Messies vs. Cleanies
Messies vs. Cleanies
Here’s my dilemma. When I live messy, I can’t find anything. When I live clean, I’ve thrown everything I need away. When I live messy, I dig through piles of junk mail trying to find the babysitter’s phone number. When I live clean, I realize her phone number was with a pile of junk mail that I threw in the trash yesterday. Either way, no phone number. I’m a person who is destined to never have the babysitter’s phone number. I understand this. I embrace this.
Messy people hide things. It’s what we do. Oh, we can have company quite frequently. The house looks stellar upon company’s arrival. What our company doesn’t know is what happened with a 30-gallon garbage bag an hour before they arrived. Messy people, take heart. I know you’re getting nervous thinking I’m going to reveal one of our trade secrets. Take a deep breath and remember that confession is good for the soul. Messy people “bag” things. There. I said it.

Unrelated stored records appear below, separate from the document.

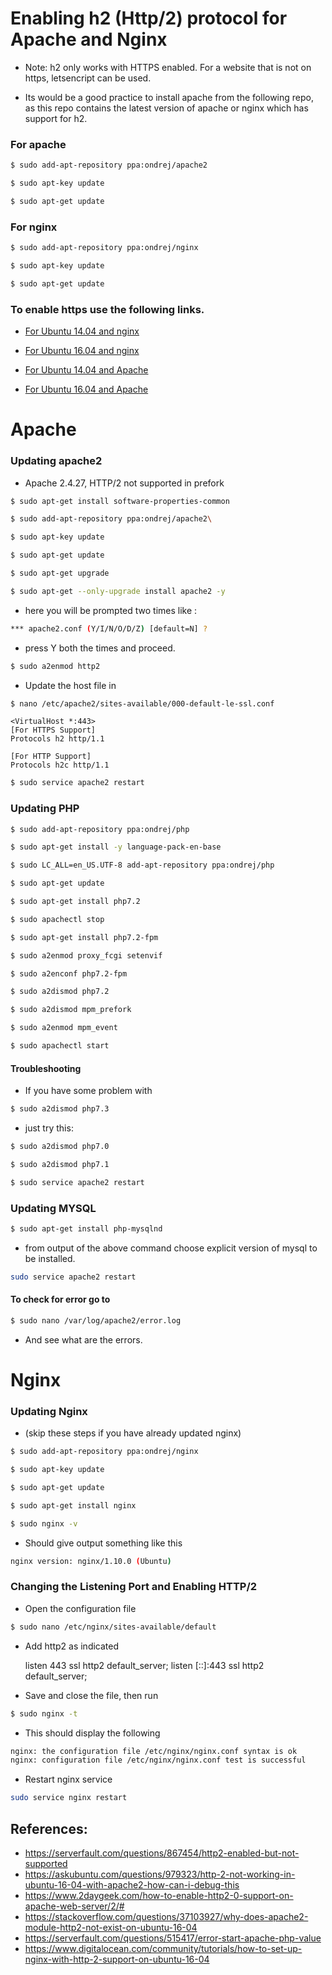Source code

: # Enabling h2 (Http/2) protocol for Apache and Nginx

* Note: h2 only works with HTTPS enabled. For a website that is not on https, letsencript can be used.

* Its would be a good practice to install apache from the following repo, as this repo contains the latest version of apache or nginx which has support for h2.

### For apache
```bash
$ sudo add-apt-repository ppa:ondrej/apache2
```

```bash
$ sudo apt-key update
```

```bash
$ sudo apt-get update
```

### For nginx 
```bash
$ sudo add-apt-repository ppa:ondrej/nginx
```

```bash
$ sudo apt-key update
```

```bash
$ sudo apt-get update
```

### To enable https use the following links.

* [For Ubuntu 14.04 and nginx](https://www.digitalocean.com/community/tutorials/how-to-secure-nginx-with-let-s-encrypt-on-ubuntu-14-04)

* [For Ubuntu 16.04 and nginx](https://www.digitalocean.com/community/tutorials/how-to-secure-nginx-with-let-s-encrypt-on-ubuntu-16-04)

* [For Ubuntu 14.04 and Apache](https://www.digitalocean.com/community/tutorials/how-to-secure-apache-with-let-s-encrypt-on-ubuntu-14-04)

* [For Ubuntu 16.04 and Apache](https://www.digitalocean.com/community/tutorials/how-to-secure-apache-with-let-s-encrypt-on-ubuntu-16-04)

# Apache

### Updating apache2

* Apache 2.4.27, HTTP/2 not supported in prefork

```bash
$ sudo apt-get install software-properties-common
```

```bash
$ sudo add-apt-repository ppa:ondrej/apache2\
```

```bash
$ sudo apt-key update
```

```bash
$ sudo apt-get update
```

```bash
$ sudo apt-get upgrade
```

```bash
$ sudo apt-get --only-upgrade install apache2 -y
```

* here you will be prompted two times like :

```bash
*** apache2.conf (Y/I/N/O/D/Z) [default=N] ?
```

* press Y both the times and proceed.


```bash
$ sudo a2enmod http2
```

* Update the host file in 
```bash
$ nano /etc/apache2/sites-available/000-default-le-ssl.conf
```

	<VirtualHost *:443> 
	[For HTTPS Support]
	Protocols h2 http/1.1

	[For HTTP Support]
	Protocols h2c http/1.1

```bash
$ sudo service apache2 restart
```

### Updating PHP

```bash
$ sudo add-apt-repository ppa:ondrej/php
```

```bash
$ sudo apt-get install -y language-pack-en-base
```

```bash
$ sudo LC_ALL=en_US.UTF-8 add-apt-repository ppa:ondrej/php
```

```bash
$ sudo apt-get update
```

```bash
$ sudo apt-get install php7.2
```

```bash
$ sudo apachectl stop
```

```bash
$ sudo apt-get install php7.2-fpm
```

```bash
$ sudo a2enmod proxy_fcgi setenvif
```

```bash
$ sudo a2enconf php7.2-fpm
```

```bash
$ sudo a2dismod php7.2
```

```bash
$ sudo a2dismod mpm_prefork
```

```bash
$ sudo a2enmod mpm_event
```

```bash
$ sudo apachectl start
```

#### Troubleshooting
* If you have some problem with


```bash
$ sudo a2dismod php7.3
```


* just try this:

```bash
$ sudo a2dismod php7.0
```

```bash
$ sudo a2dismod php7.1
```

```bash
$ sudo service apache2 restart
```

### Updating MYSQL
```bash
$ sudo apt-get install php-mysqlnd
```
* from output of the above command choose explicit version of mysql to be installed.


```bash
sudo service apache2 restart
```

#### To check for error go to 
```bash
$ sudo nano /var/log/apache2/error.log
```
* And see what are the errors.


# Nginx

### Updating Nginx

* (skip these steps if you have already updated nginx)
```bash
$ sudo add-apt-repository ppa:ondrej/nginx
```

```bash
$ sudo apt-key update
```

```bash
$ sudo apt-get update
```

```bash
$ sudo apt-get install nginx
```

```bash
$ sudo nginx -v 
```
* Should give output something like this

```bash
nginx version: nginx/1.10.0 (Ubuntu)
```

### Changing the Listening Port and Enabling HTTP/2

* Open the configuration file
```bash
$ sudo nano /etc/nginx/sites-available/default
```

* Add http2 as indicated


    listen 443 ssl http2 default_server;
    listen [::]:443 ssl http2 default_server;

* Save and close the file, then run

```bash
$ sudo nginx -t
```

* This should display the following
```bash
nginx: the configuration file /etc/nginx/nginx.conf syntax is ok
nginx: configuration file /etc/nginx/nginx.conf test is successful
```

* Restart nginx service

```bash
sudo service nginx restart
```

## References:

* https://serverfault.com/questions/867454/http2-enabled-but-not-supported
* https://askubuntu.com/questions/979323/http-2-not-working-in-ubuntu-16-04-with-apache2-how-can-i-debug-this
* https://www.2daygeek.com/how-to-enable-http2-0-support-on-apache-web-server/2/#
* https://stackoverflow.com/questions/37103927/why-does-apache2-module-http2-not-exist-on-ubuntu-16-04
* https://serverfault.com/questions/515417/error-start-apache-php-value
* https://www.digitalocean.com/community/tutorials/how-to-set-up-nginx-with-http-2-support-on-ubuntu-16-04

We need a 12-step program for out-of-control “bagging.” Right before company comes, we get a clean 30-gallon garbage bag and we zoom through the house like the Tasmanian Devil on a mission to throw suntan lotion, junk mail, old magazines, flip flops, dirty dishes, clean clothes, unpaid bills, school permission slips, and overdue library books in a garbage bag. There have been times I’ve mistakenly “bagged” one of my children because they were sitting so still in front of the TV. The bag is then deposited in an undisclosed location to be dealt with at a later time.
Clean people are still in shock after reading the “bagging” confession. I know. Clean people are saying to each other over coffee, “Gertrude, did she say she ‘bags’ things? What in the world does she mean? Why is she ‘bagging’ things? Why are there things that need to be ‘bagged’?”

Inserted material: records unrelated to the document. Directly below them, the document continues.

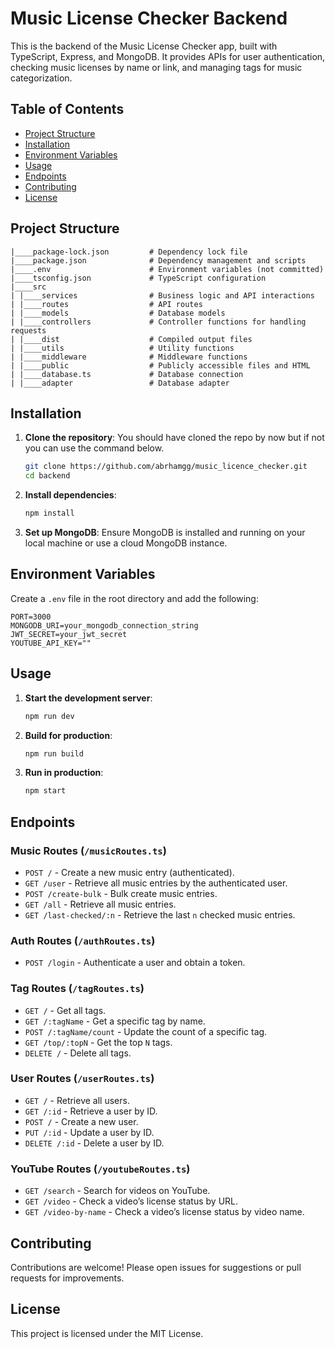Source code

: 
# Music License Checker Backend

This is the backend of the Music License Checker app, built with TypeScript, Express, and MongoDB. It provides APIs for user authentication, checking music licenses by name or link, and managing tags for music categorization.

## Table of Contents
- [Project Structure](#project-structure)
- [Installation](#installation)
- [Environment Variables](#environment-variables)
- [Usage](#usage)
- [Endpoints](#endpoints)
- [Contributing](#contributing)
- [License](#license)

## Project Structure

```plaintext
|____package-lock.json         # Dependency lock file
|____package.json              # Dependency management and scripts
|____.env                      # Environment variables (not committed)
|____tsconfig.json             # TypeScript configuration
|____src
| |____services                # Business logic and API interactions
| |____routes                  # API routes
| |____models                  # Database models
| |____controllers             # Controller functions for handling requests
| |____dist                    # Compiled output files
| |____utils                   # Utility functions
| |____middleware              # Middleware functions
| |____public                  # Publicly accessible files and HTML
| |____database.ts             # Database connection
| |____adapter                 # Database adapter
```

## Installation

1. **Clone the repository**: You should have cloned the repo by now but if not you can use the command below.
   ```bash
   git clone https://github.com/abrhamgg/music_licence_checker.git
   cd backend
   ```

2. **Install dependencies**:
   ```bash
   npm install
   ```

3. **Set up MongoDB**:
   Ensure MongoDB is installed and running on your local machine or use a cloud MongoDB instance.

## Environment Variables

Create a `.env` file in the root directory and add the following:

```plaintext
PORT=3000
MONGODB_URI=your_mongodb_connection_string
JWT_SECRET=your_jwt_secret
YOUTUBE_API_KEY=""
```

## Usage

1. **Start the development server**:
   ```bash
   npm run dev
   ```

2. **Build for production**:
   ```bash
   npm run build
   ```

3. **Run in production**:
   ```bash
   npm start
   ```

## Endpoints

### Music Routes (`/musicRoutes.ts`)

- `POST /` - Create a new music entry (authenticated).
- `GET /user` - Retrieve all music entries by the authenticated user.
- `POST /create-bulk` - Bulk create music entries.
- `GET /all` - Retrieve all music entries.
- `GET /last-checked/:n` - Retrieve the last `n` checked music entries.

### Auth Routes (`/authRoutes.ts`)

- `POST /login` - Authenticate a user and obtain a token.

### Tag Routes (`/tagRoutes.ts`)

- `GET /` - Get all tags.
- `GET /:tagName` - Get a specific tag by name.
- `POST /:tagName/count` - Update the count of a specific tag.
- `GET /top/:topN` - Get the top `N` tags.
- `DELETE /` - Delete all tags.

### User Routes (`/userRoutes.ts`)

- `GET /` - Retrieve all users.
- `GET /:id` - Retrieve a user by ID.
- `POST /` - Create a new user.
- `PUT /:id` - Update a user by ID.
- `DELETE /:id` - Delete a user by ID.

### YouTube Routes (`/youtubeRoutes.ts`)

- `GET /search` - Search for videos on YouTube.
- `GET /video` - Check a video’s license status by URL.
- `GET /video-by-name` - Check a video’s license status by video name.

## Contributing

Contributions are welcome! Please open issues for suggestions or pull requests for improvements.

## License

This project is licensed under the MIT License.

Must I spell it out for you? Must I weep and pour out my very SOUL? Okay, Cleanies. I’m only going to explain this one time. Stuff is lying around our house in places it doesn’t belong. Yes, in places it doesn’t belong. Many of the items in our house have never even found a home. They’re indigent items. That’s how they end up in the bag of shame.

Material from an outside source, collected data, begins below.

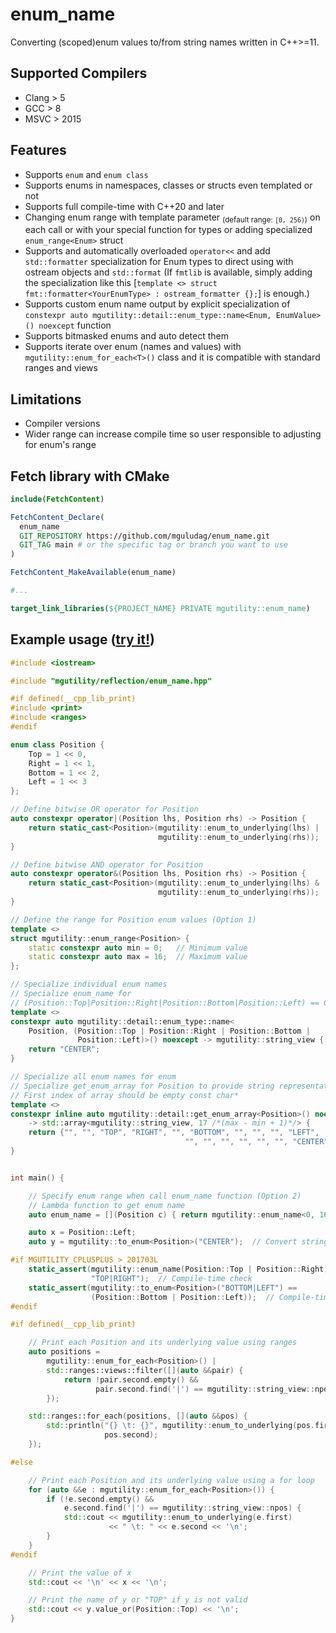 # enum_name

Converting (scoped)enum values to/from string names written in C++>=11.

## Supported Compilers

- Clang > 5
- GCC > 8
- MSVC > 2015

## Features

- Supports `enum` and `enum class`
- Supports enums in namespaces, classes or structs even templated or not
- Supports full compile-time with C++20 and later
- Changing enum range with template parameter <sub>(default range: `[0, 256)`)</sub> on each call or with your special function for types or adding specialized `enum_range<Enum>` struct
- Supports and automatically overloaded `operator<<` and add `std::formatter` specialization for Enum types to direct using with ostream objects and `std::format` (If `fmtlib` is available, simply adding the specialization like this [`template <> struct fmt::formatter<YourEnumType> : ostream_formatter {};`] is enough.)
- Supports custom enum name output by explicit specialization of `constexpr auto mgutility::detail::enum_type::name<Enum, EnumValue>() noexcept` function
- Supports bitmasked enums and auto detect them
- Supports iterate over enum (names and values) with `mgutility::enum_for_each<T>()` class and it is compatible with standard ranges and views

## Limitations

- Compiler versions
- Wider range can increase compile time so user responsible to adjusting for enum's range

## Fetch library with CMake

```CMake
include(FetchContent)

FetchContent_Declare(
  enum_name
  GIT_REPOSITORY https://github.com/mguludag/enum_name.git
  GIT_TAG main # or the specific tag or branch you want to use
)

FetchContent_MakeAvailable(enum_name)

#...

target_link_libraries(${PROJECT_NAME} PRIVATE mgutility::enum_name)
```

## Example usage ([try it!](https://godbolt.org/z/sWbEThv65))

```C++
#include <iostream>

#include "mgutility/reflection/enum_name.hpp"

#if defined(__cpp_lib_print)
#include <print>
#include <ranges>
#endif

enum class Position {
    Top = 1 << 0,
    Right = 1 << 1,
    Bottom = 1 << 2,
    Left = 1 << 3
};

// Define bitwise OR operator for Position
auto constexpr operator|(Position lhs, Position rhs) -> Position {
    return static_cast<Position>(mgutility::enum_to_underlying(lhs) |
                                 mgutility::enum_to_underlying(rhs));
}

// Define bitwise AND operator for Position
auto constexpr operator&(Position lhs, Position rhs) -> Position {
    return static_cast<Position>(mgutility::enum_to_underlying(lhs) &
                                 mgutility::enum_to_underlying(rhs));
}

// Define the range for Position enum values (Option 1)
template <>
struct mgutility::enum_range<Position> {
    static constexpr auto min = 0;   // Minimum value
    static constexpr auto max = 16;  // Maximum value
};

// Specialize individual enum names
// Specialize enum_name for
// (Position::Top|Position::Right|Position::Bottom|Position::Left) == Center
template <>
constexpr auto mgutility::detail::enum_type::name<
    Position, (Position::Top | Position::Right | Position::Bottom |
               Position::Left)>() noexcept -> mgutility::string_view {
    return "CENTER";
}

// Specialize all enum names for enum
// Specialize get_enum_array for Position to provide string representations
// First index of array should be empty const char*
template <>
constexpr inline auto mgutility::detail::get_enum_array<Position>() noexcept
    -> std::array<mgutility::string_view, 17 /*(max - min + 1)*/> {
    return {"", "", "TOP", "RIGHT", "", "BOTTOM", "", "", "", "LEFT",
                                       "", "", "", "", "", "", "CENTER"};
}


int main() {

    // Specify enum range when call enum_name function (Option 2)
    // Lambda function to get enum name
    auto enum_name = [](Position c) { return mgutility::enum_name<0, 16>(c); };

    auto x = Position::Left;
    auto y = mgutility::to_enum<Position>("CENTER");  // Convert string to enum

#if MGUTILITY_CPLUSPLUS > 201703L
    static_assert(mgutility::enum_name(Position::Top | Position::Right) ==
                  "TOP|RIGHT");  // Compile-time check
    static_assert(mgutility::to_enum<Position>("BOTTOM|LEFT") ==
                  (Position::Bottom | Position::Left));  // Compile-time check
#endif

#if defined(__cpp_lib_print)

    // Print each Position and its underlying value using ranges
    auto positions =
        mgutility::enum_for_each<Position>() |
        std::ranges::views::filter([](auto &&pair) {
            return !pair.second.empty() &&
                   pair.second.find('|') == mgutility::string_view::npos;
        });

    std::ranges::for_each(positions, [](auto &&pos) {
        std::println("{} \t: {}", mgutility::enum_to_underlying(pos.first),
                     pos.second);
    });

#else

    // Print each Position and its underlying value using a for loop
    for (auto &&e : mgutility::enum_for_each<Position>()) {
        if (!e.second.empty() &&
            e.second.find('|') == mgutility::string_view::npos) {
            std::cout << mgutility::enum_to_underlying(e.first)
                      << " \t: " << e.second << '\n';
        }
    }
#endif

    // Print the value of x
    std::cout << '\n' << x << '\n';

    // Print the name of y or "TOP" if y is not valid
    std::cout << y.value_or(Position::Top) << '\n';
}
```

Clean people don’t “bag” things. But they need not feel haughty or self-righteous. Oh no. Clean people could use a 12-step program of their own. Cleanies have their own little rituals before company comes. They pick microscopic pieces of fuzz off the carpet. They sweep under rugs and use strange vacuum attachments. They even clean their oven. May I let you in on a little secret? Unless an animal has crawled into your oven and died a painful death, an oven doesn’t need to be cleaned. It’s an oven. It’s a place where you bake things. It’s not a tea room where you entertain guests. Cleanies, I’m saying this because I love you. On your death bed you may end up regretting the hours you spent cleaning the oven with that toxic substance. Think about why your messy friends live longer. Less exposure to cleaning fumes.
I’d love to keep writing about this ever-important subject. But company is on the way and my boys can’t find their shoes. Why can’t they remember to look in the garbage bag in the guest bathtub?